Then newspapers got greedy and wanted everything for nothing.
Yes, even the venerable Western Mail: ask them how much they pay for ‘guest’ features such as the Thursday Essay. And my NUJ membership fee is how much ……?
I’m not sure I can whole-heartedly agree with your assertion that: “Most print journalists aren’t the progress-hating dinosaurs they are sometimes made out to be. But lots of the organisations they work for are.”
A lot of print journalists are progress-hating dinosaurs and they use their employer’s lack of investment and lack of foresight as a useful smoke-screen.
Attitudes are slowly changing. But it is still slow and arguably it is 10 years – or longer – too late. I remember working on the national newspaper of Wales about a decade ago and being banned from using the internet as it was likely to encourage me to waste my time.
More recently I know a former colleague and still a newspaper staffer who reluctantly agreed to take possession of a mobile phone for the first time less than 12 months ago – it is rarely switched on.
The often sneering and cynical attitude of print journalists, at all levels, to blogging, Twitter et al suggests to me that attitudes haven’t changed.
Hyperlocal sites such as The Lichfield Blog are continually evolving, faster than newspapers perhaps?
The Lichfield Blog is very different to when it first started a little over 12 months ago and in another 12 months could well look very different again.
The driving forces behind the blog have, from day one, looked to see how this site can be developed and can’t be accused of resting on their laurels.
Unfortunately, this isn’t true of the print media where complacency and arrogance remain the biggest barriers to securing a healthier future.
Excellent piece… but then maybe I’m biased…

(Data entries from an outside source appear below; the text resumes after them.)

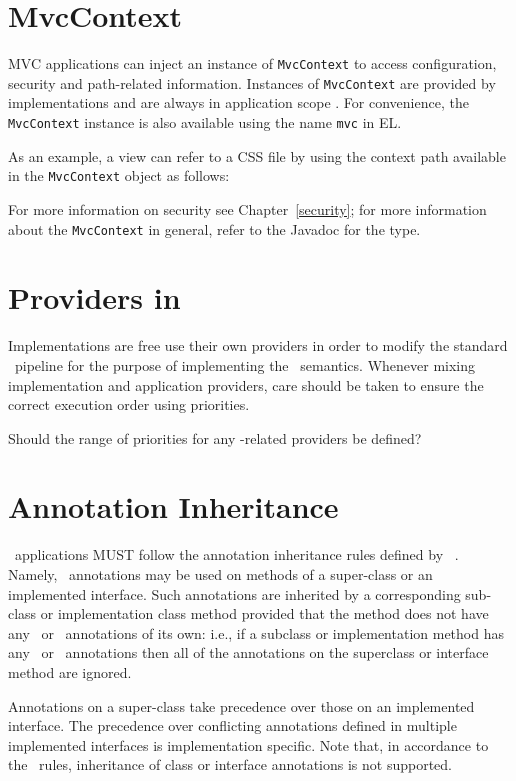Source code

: \section{MvcContext}
\label{mvc_context}

MVC applications can inject an instance of {\tt MvcContext} to access configuration,
security and path-related information. Instances of {\tt MvcContext} are provided
by implementations and are always in application scope . 
For convenience, the
{\tt MvcContext} instance is also available using the name {\tt mvc} in EL.

As an example, a view can refer to a CSS file by using the context path available in 
the {\tt MvcContext} object as follows:



For more information on security see Chapter~\ref{security}; for more information 
about the {\tt MvcContext} in general, refer to the Javadoc for the type.

\section{Providers in \mvc}
\label{providers_in_mvc}

Implementations are free use their own providers in order to modify the standard 
\jaxrs\ pipeline for the purpose of implementing the \mvc\ semantics. Whenever mixing 
implementation and application providers, care should be taken to ensure the correct 
execution order using priorities.

\begin{ednote}
Should the range of priorities for any \mvc -related providers be defined?
\end{ednote}

\section{Annotation Inheritance}
\label{annotation_inheritance}

\mvc\  applications MUST follow the annotation inheritance rules defined by \jaxrs\ 
. Namely, \mvc\ annotations may be used on methods of a 
super-class or an implemented interface. Such annotations are inherited 
by a corresponding sub-class or implementation class method provided that the method does 
not have any \mvc\ or \jaxrs\ annotations of its own: 
i.e., if a subclass or implementation method has any \mvc\ or \jaxrs\ annotations then all of the
annotations on the superclass or interface method are ignored.

Annotations on a super-class take precedence over those on an implemented interface. The
precedence over conflicting annotations defined in multiple implemented interfaces is implementation 
specific. Note that, in accordance to the \jaxrs\ rules, inheritance of class or interface annotations 
is not supported. 
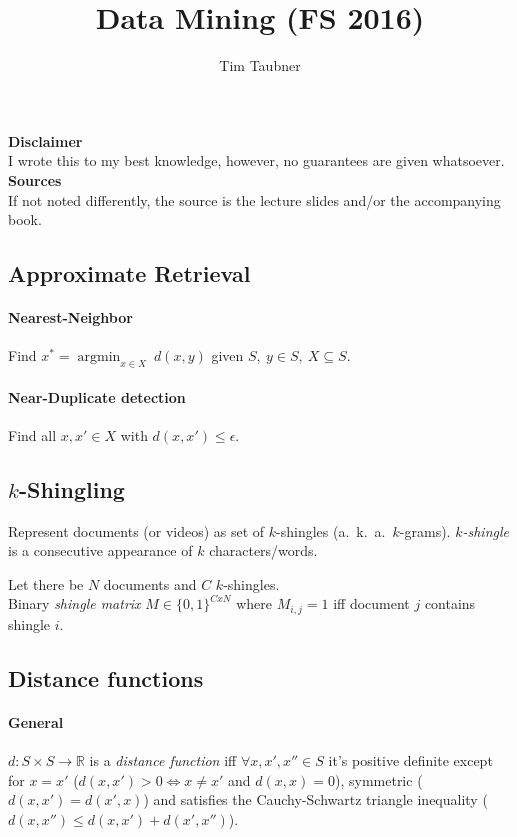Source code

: \documentclass[a4paper, 9pt, DIV=24]{scrartcl}
\title{Data Mining (FS 2016)}
\author{Tim Taubner}
\DeclareMathOperator{\argmin}{argmin}
\newcommand{\R}{\mathbb{R}}
\begin{document}
\pagestyle{fancy}
\fancyhf{}
\fancyhead[L]{\title}

\begin{centering}
\vspace*{1em}
\vfill
\textbf{Disclaimer} \\
I wrote this to my best knowledge, however, no guarantees are given whatsoever.
\vfill
\textbf{Sources} \\
If not noted differently, the source is the lecture slides and/or the accompanying book.
\vfill
\end{centering}

\setcounter{page}{0}

\clearpage

\begin{twocolumn}

\section{Approximate Retrieval}
\paragraph{Nearest-Neighbor} Find $x^* = \argmin_{x \in X} \ d(x,y)$
given $S,\ y \in S,\ X\subseteq S$.
\paragraph{Near-Duplicate detection}
Find all $x, x'\in X$ with $d(x,x') \leq \epsilon$.
\subsection{$k$-Shingling}
Represent documents (or videos) as set of $k$-shingles (a.\ k.\ a.\ $k$-grams).
\emph{$k$-shingle} is a consecutive appearance of $k$ characters/words.

Let there be $N$ documents and $C$ $k$-shingles. \\
Binary \emph{shingle matrix} $M \in \{0,1\}^{CxN}$ where $M_{i,j} = 1$ iff document $j$ contains shingle $i$.
\subsection{Distance functions}
\paragraph{General}
$d: S \times S \rightarrow \R$ is a \emph{distance function} iff $\forall x,x',x''\in S$ it's positive definite except for $x=x'$ ($d(x,x') > 0 \iff x \neq x'$ and $d(x,x) = 0$), symmetric ($d(x,x') = d(x',x)$) and satisfies the Cauchy-Schwartz triangle inequality ($d(x,x'') \leq d(x,x') + d(x',x'')$).

\end{twocolumn}
\end{document}

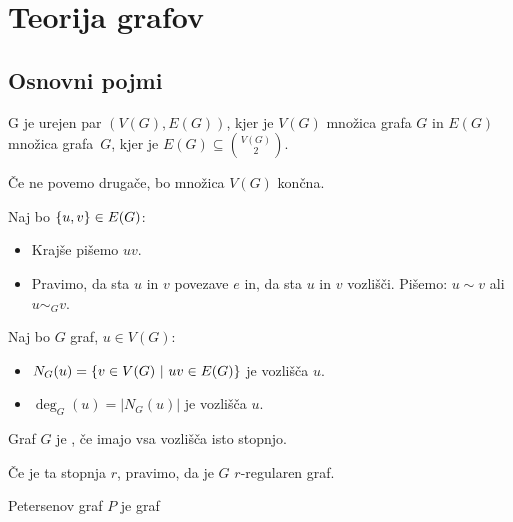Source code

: \section{Teorija grafov}
\subsection{Osnovni pojmi}
\begin{definicija}
     G je urejen par $(V(G), E(G))$, kjer je $V(G)$ množica  grafa $G$ in $E(G)$ množica  grafa~$G$, kjer je $E(G) \subseteq \binom{V(G)}{2}$.
\end{definicija}

\begin{opomba}
    Če ne povemo drugače, bo množica $V(G)$ končna.
\end{opomba}

\begin{opomba}
    Naj bo $\left\{u, v\right\} \in E(G)$:
    \begin{itemize}
        \item Krajše pišemo $uv$.
        \item Pravimo, da sta $u$ in $v$  povezave $e$ in, da sta $u$ in $v$  vozlišči.        
        Pišemo: $u \sim v$ ali $u \sim_G v$.
    \end{itemize}
\end{opomba}

\begin{definicija}
    Naj bo $G$ graf, $u \in V(G)$:
    \begin{itemize}
        \item $N_G(u) = \left\{v \in V(G) \ | \ uv \in E(G)\right\}$ je  vozlišča $u$.
        \item $\deg_G(u) = |N_G(u)|$ je  vozlišča $u$.
    \end{itemize}
\end{definicija}

\begin{definicija}
    Graf $G$ je , če imajo vsa vozlišča isto stopnjo.
\end{definicija}

\begin{opomba}
    Če je ta stopnja $r$, pravimo, da je $G$ $r$-regularen graf.
\end{opomba}

\begin{primer}
    Petersenov graf $P$ je graf
\end{primer}

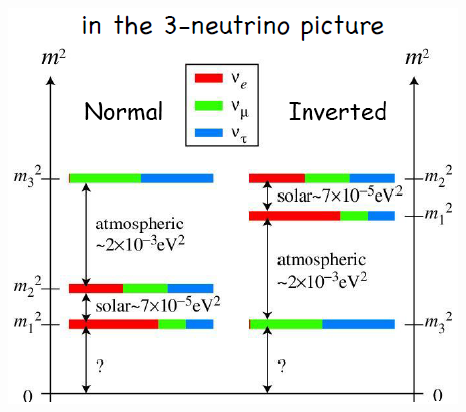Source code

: \documentclass{beamer}
\begin{document}
\begin{frame}
\begin{minipage}[t]{0.80\paperwidth}
\begin{columns}
   \begin{column}{0.50\linewidth}
         \begin{tcolorbox}[colback=UNL@Cream!5,colframe=UNL@Cream!60,title=\textcolor{UMN@Maroon}{\textbf{Neutrino Masses.}}]
   
          \includegraphics[height=0.40\linewidth,width=\linewidth]{THESISPLOTS/New-Physics-PLOTS/neutrino-Mass.png}
         \end{tcolorbox}     
      \end{column} 
  \end{columns}
\end{minipage}
\end{frame}
\end{document}
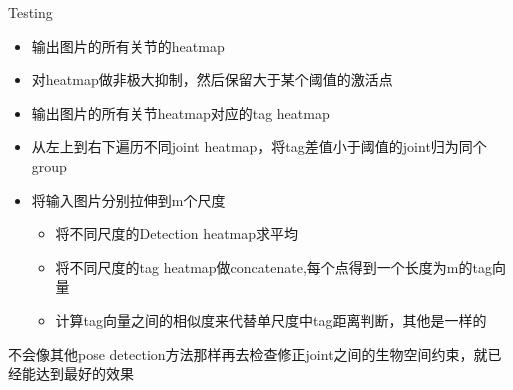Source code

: \documentclass{ctexbeamer}
\begin{document}
    \begin{frame}{Testing}
      \begin{itemize}
          
          \item 输出图片的所有关节的heatmap
          \item 对heatmap做非极大抑制，然后保留大于某个阈值的激活点
          \item 输出图片的所有关节heatmap对应的tag heatmap
          \item 从左上到右下遍历不同joint heatmap，将tag差值小于阈值的joint归为同个group
          \item 将输入图片分别拉伸到m个尺度
          \begin{itemize}
            \item 将不同尺度的Detection heatmap求平均
            \item 将不同尺度的tag heatmap做concatenate,每个点得到一个长度为m的tag向量
            \item 计算tag向量之间的相似度来代替单尺度中tag距离判断，其他是一样的
        \end{itemize} 
      \end{itemize}
      \begin{block}{不会像其他pose detection方法那样再去检查修正joint之间的生物空间约束，就已经能达到最好的效果}
      \end{block}
    \vskip 1cm
    \end{frame}    
    
\end{document}
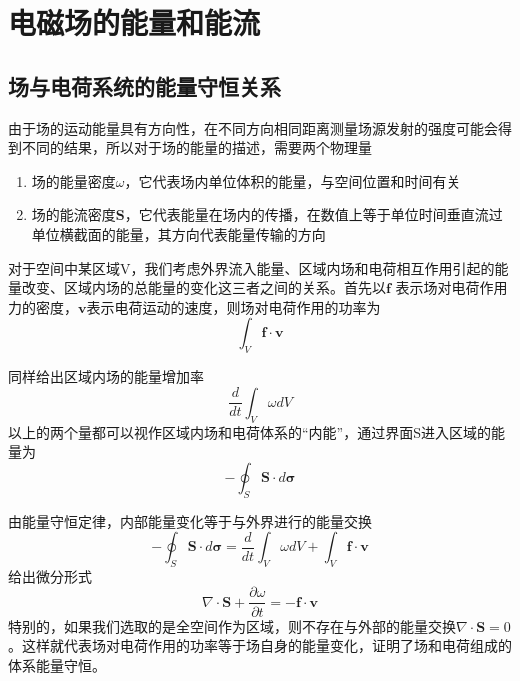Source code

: 	\section{电磁场的能量和能流}
		\subsection{场与电荷系统的能量守恒关系}
			由于场的运动能量具有方向性，在不同方向相同距离测量场源发射的强度可能会得到不同的结果，所以对于场的能量的描述，需要两个物理量
				\begin{enumerate}
					\item 场的能量密度$\omega$，它代表场内单位体积的能量，与空间位置和时间有关
					\item 场的能流密度$\boldsymbol{S}$，它代表能量在场内的传播，在数值上等于单位时间垂直流过单位横截面的能量，其方向代表能量传输的方向
				\end{enumerate}
			
			对于空间中某区域V，我们考虑外界流入能量、区域内场和电荷相互作用引起的能量改变、区域内场的总能量的变化这三者之间的关系。首先以$\boldsymbol{f}$	表示场对电荷作用力的密度，$\boldsymbol{v}$表示电荷运动的速度，则场对电荷作用的功率为
				\begin{equation*}
					\int_V \boldsymbol{f} \cdot \boldsymbol{v} 
				\end{equation*}
			
			同样给出区域内场的能量增加率
				\begin{equation*}
					\frac{d}{dt}\int_V \omega dV
				\end{equation*}
			以上的两个量都可以视作区域内场和电荷体系的“内能”，通过界面S进入区域的能量为
				\begin{equation*}
					-\oint_S \boldsymbol{S} \cdot d \boldsymbol{\sigma}
				\end{equation*}
			
			由能量守恒定律，内部能量变化等于与外界进行的能量交换
				\begin{equation}
					-\oint_S \boldsymbol{S} \cdot d \boldsymbol{\sigma} = \frac{d}{dt}\int_V \omega dV +\int_V \boldsymbol{f} \cdot \boldsymbol{v} 
				\end{equation}
			给出微分形式
				\begin{equation}
					\label{eq.1_68}
					\nabla \cdot \boldsymbol{S}+\frac{\partial \omega}{\partial t}= -\boldsymbol{f} \cdot	\boldsymbol{v}
				\end{equation}
			特别的，如果我们选取的是全空间作为区域，则不存在与外部的能量交换$\nabla \cdot \boldsymbol{S}=0$。这样就代表场对电荷作用的功率等于场自身的能量变化，证明了场和电荷组成的体系能量守恒。

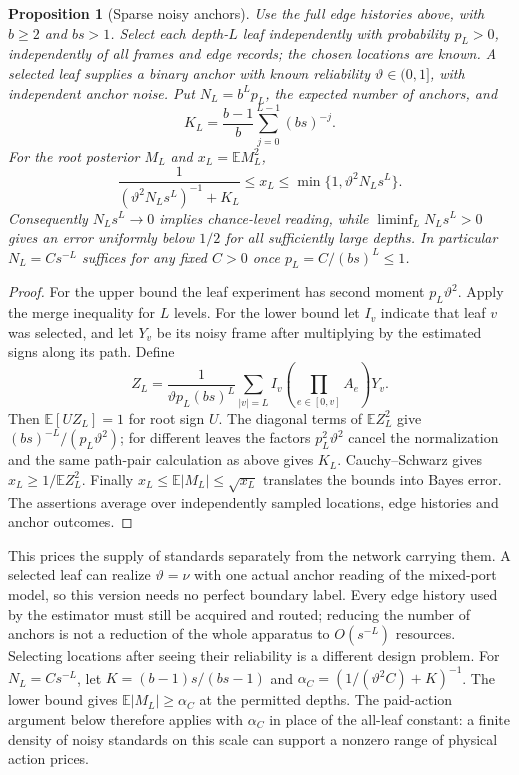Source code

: \documentclass[11pt,a4paper]{article}
\newtheorem{proposition}[definition]{Proposition}
\newcommand{\E}{\mathbb E}
\begin{document}
\begin{proposition}[Sparse noisy anchors]\label{prop:sparseanchors}
Use the full edge histories above, with $b\ge2$ and $bs>1$. Select each depth-$L$ leaf independently with probability $p_L>0$, independently of all frames and edge records; the chosen locations are known. A selected leaf supplies a binary anchor with known reliability $\vartheta\in(0,1]$, with independent anchor noise. Put $N_L=b^Lp_L$, the expected number of anchors, and
\[
 K_L=\frac{b-1}{b}\sum_{j=0}^{L-1}(bs)^{-j}.
\]
For the root posterior $M_L$ and $x_L=\E M_L^2$,
\begin{equation}\label{eq:sparseanchors}
 \frac1{(\vartheta^2N_Ls^L)^{-1}+K_L}
 \le x_L\le\min\{1,\vartheta^2N_Ls^L\}.
\end{equation}
Consequently $N_Ls^L\to0$ implies chance-level reading, while $\liminf_L N_Ls^L>0$ gives an error uniformly below $1/2$ for all sufficiently large depths. In particular $N_L=C s^{-L}$ suffices for any fixed $C>0$ once $p_L=C/(bs)^L\le1$.
\end{proposition}
\begin{proof}
For the upper bound the leaf experiment has second moment $p_L\vartheta^2$. Apply the merge inequality for $L$ levels. For the lower bound let $I_v$ indicate that leaf $v$ was selected, and let $Y_v$ be its noisy frame after multiplying by the estimated signs along its path. Define
\[
 Z_L=\frac1{\vartheta p_L(bs)^L}
      \sum_{|v|=L} I_v\left(\prod_{e\in[0,v]}A_e\right)Y_v.
\]
Then $\E[UZ_L]=1$ for root sign $U$. The diagonal terms of $\E Z_L^2$ give $(bs)^{-L}/(p_L\vartheta^2)$; for different leaves the factors $p_L^2\vartheta^2$ cancel the normalization and the same path-pair calculation as above gives $K_L$. Cauchy--Schwarz gives $x_L\ge1/\E Z_L^2$. Finally $x_L\le\E|M_L|\le\sqrt{x_L}$ translates the bounds into Bayes error. The assertions average over independently sampled locations, edge histories and anchor outcomes.
\end{proof}

This prices the supply of standards separately from the network carrying them. A selected leaf can realize $\vartheta=\nu$ with one actual anchor reading of the mixed-port model, so this version needs no perfect boundary label. Every edge history used by the estimator must still be acquired and routed; reducing the number of anchors is not a reduction of the whole apparatus to $O(s^{-L})$ resources. Selecting locations after seeing their reliability is a different design problem. For $N_L=C s^{-L}$, let $K=(b-1)s/(bs-1)$ and $\alpha_C=(1/(\vartheta^2C)+K)^{-1}$. The lower bound gives $\E|M_L|\ge\alpha_C$ at the permitted depths. The paid-action argument below therefore applies with $\alpha_C$ in place of the all-leaf constant: a finite density of noisy standards on this scale can support a nonzero range of physical action prices.
\end{document}
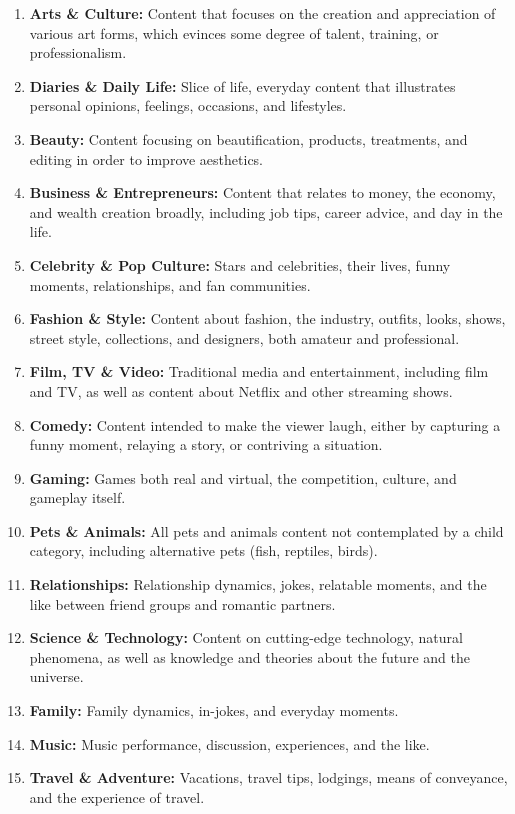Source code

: \begin{enumerate}
    \item \textbf{Arts \& Culture:} Content that focuses on the creation and appreciation of various art forms, which evinces some degree of talent, training, or professionalism.
    \item \textbf{Diaries \& Daily Life:} Slice of life, everyday content that illustrates personal opinions, feelings, occasions, and lifestyles.
    \item \textbf{Beauty:} Content focusing on beautification, products, treatments, and editing in order to improve aesthetics.
    \item \textbf{Business \& Entrepreneurs:} Content that relates to money, the economy, and wealth creation broadly, including job tips, career advice, and day in the life.
    \item \textbf{Celebrity \& Pop Culture:} Stars and celebrities, their lives, funny moments, relationships, and fan communities.
    \item \textbf{Fashion \& Style:} Content about fashion, the industry, outfits, looks, shows, street style, collections, and designers, both amateur and professional.
    \item \textbf{Film, TV \& Video:} Traditional media and entertainment, including film and TV, as well as content about Netflix and other streaming shows.
    \item \textbf{Comedy:} Content intended to make the viewer laugh, either by capturing a funny moment, relaying a story, or contriving a situation.
    \item \textbf{Gaming:} Games both real and virtual, the competition, culture, and gameplay itself.
    \item \textbf{Pets \& Animals:} All pets and animals content not contemplated by a child category, including alternative pets (fish, reptiles, birds).
    \item \textbf{Relationships:} Relationship dynamics, jokes, relatable moments, and the like between friend groups and romantic partners.
    \item \textbf{Science \& Technology:} Content on cutting-edge technology, natural phenomena, as well as knowledge and theories about the future and the universe.
    \item \textbf{Family:} Family dynamics, in-jokes, and everyday moments.
    \item \textbf{Music:} Music performance, discussion, experiences, and the like.
    \item \textbf{Travel \& Adventure:} Vacations, travel tips, lodgings, means of conveyance, and the experience of travel.

\end{enumerate}
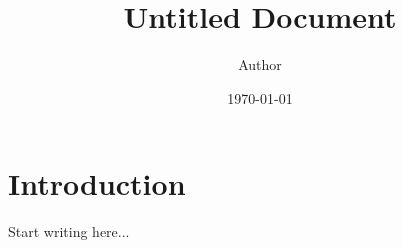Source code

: \documentclass[12pt]{article}
\title{Untitled Document}
\author{Author}
\date{\today}
\begin{document}
\maketitle

\section{Introduction}
Start writing here...
\end{document}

One of things Addiply will never claim to do is drive anyone a full-time living; having run and managed http://www.myfootballwriter.com/norwichcity and http://www.myfootballwriter.com/ipswichtown over the last four years, without the additional revenue stream that syndication might bring – pumping fresh football content into a higher news portal – then the chances of local advertising supporting a full-time ‘beat’ reporter look slim.
But, of course, it is only when you offer a full network of, say, 24 Championship clubs that that opportunity arises… a fact of networked life recognised by all the provincial newspaper groups still stuck in their ivory silos.
In the meantime, Addiply aims to do no more than get the likes of http://www.thelichfieldblog.co.uk and http://www.greenerleith.org to a position where they might be ‘not-for-loss’ – on the basis that they are ‘hobby’ outlets for those involved.
That seems to be a reasonable and achievable aim; particularly if we can now offer such hyper-local operatives the chance to play with some big boy advertising; richer media banners, skys, MPUs etc – all with Flash support.
http://rickwaghorn.co.uk/2010/01/08/can-we-join-the-dots-in-digital-britain-mine-a-small-pot-of-gold-at-the-end-of-the-local-rainbow-well-maybe-look-above-you/
It remains very much a work in progress; nothing works, but everything might etc… that now, indeed, is the time for 1000s of little experiments, as the good lord Shirky maintains.
All the best etc
r
A very good and substantive contribution to the debate about where journalism is headed (or not).
The Internet is a game changer in every respect but my belief is that ‘content is still king’. There will always be a need for the journalism skills of writing, reporting and investigation. In fact these skills are needed more than ever. I don’t think ‘hyperlocal’ websites are necessarily going to be ‘competition’ as such to the journalism trade because most people get their online news and comment from pan national outlets (BBC and newspapers online etc).
Most local print newspapers could be classed as ‘aggregators’ in that they mainly regurgitate newswire stories – online hyperlocal sites will just do the same using rss feeds. The editorial or journalistic content is minimal and they are just carriers for advertising and sports results just as in the past.
The issue of how we pay for journalistic content is something that is taxing everyone’s brain at the moment and it is a pity that a solution might not be found until many good ‘old fashioned’ journalists have lost their jobs or do other things. I don’t know what the answer will be but it is good to see that intelligent people like Robert Williams are working on it.
Very interesting article. However, I’m worried that the community bloggers and such like who contribute to these hyperlocal news websites would be sold short.
Who wants to add to big news organisations’ profits? If anyone benefits financially, it should be the people who do the work. If there’s money to be made, it should stay with them.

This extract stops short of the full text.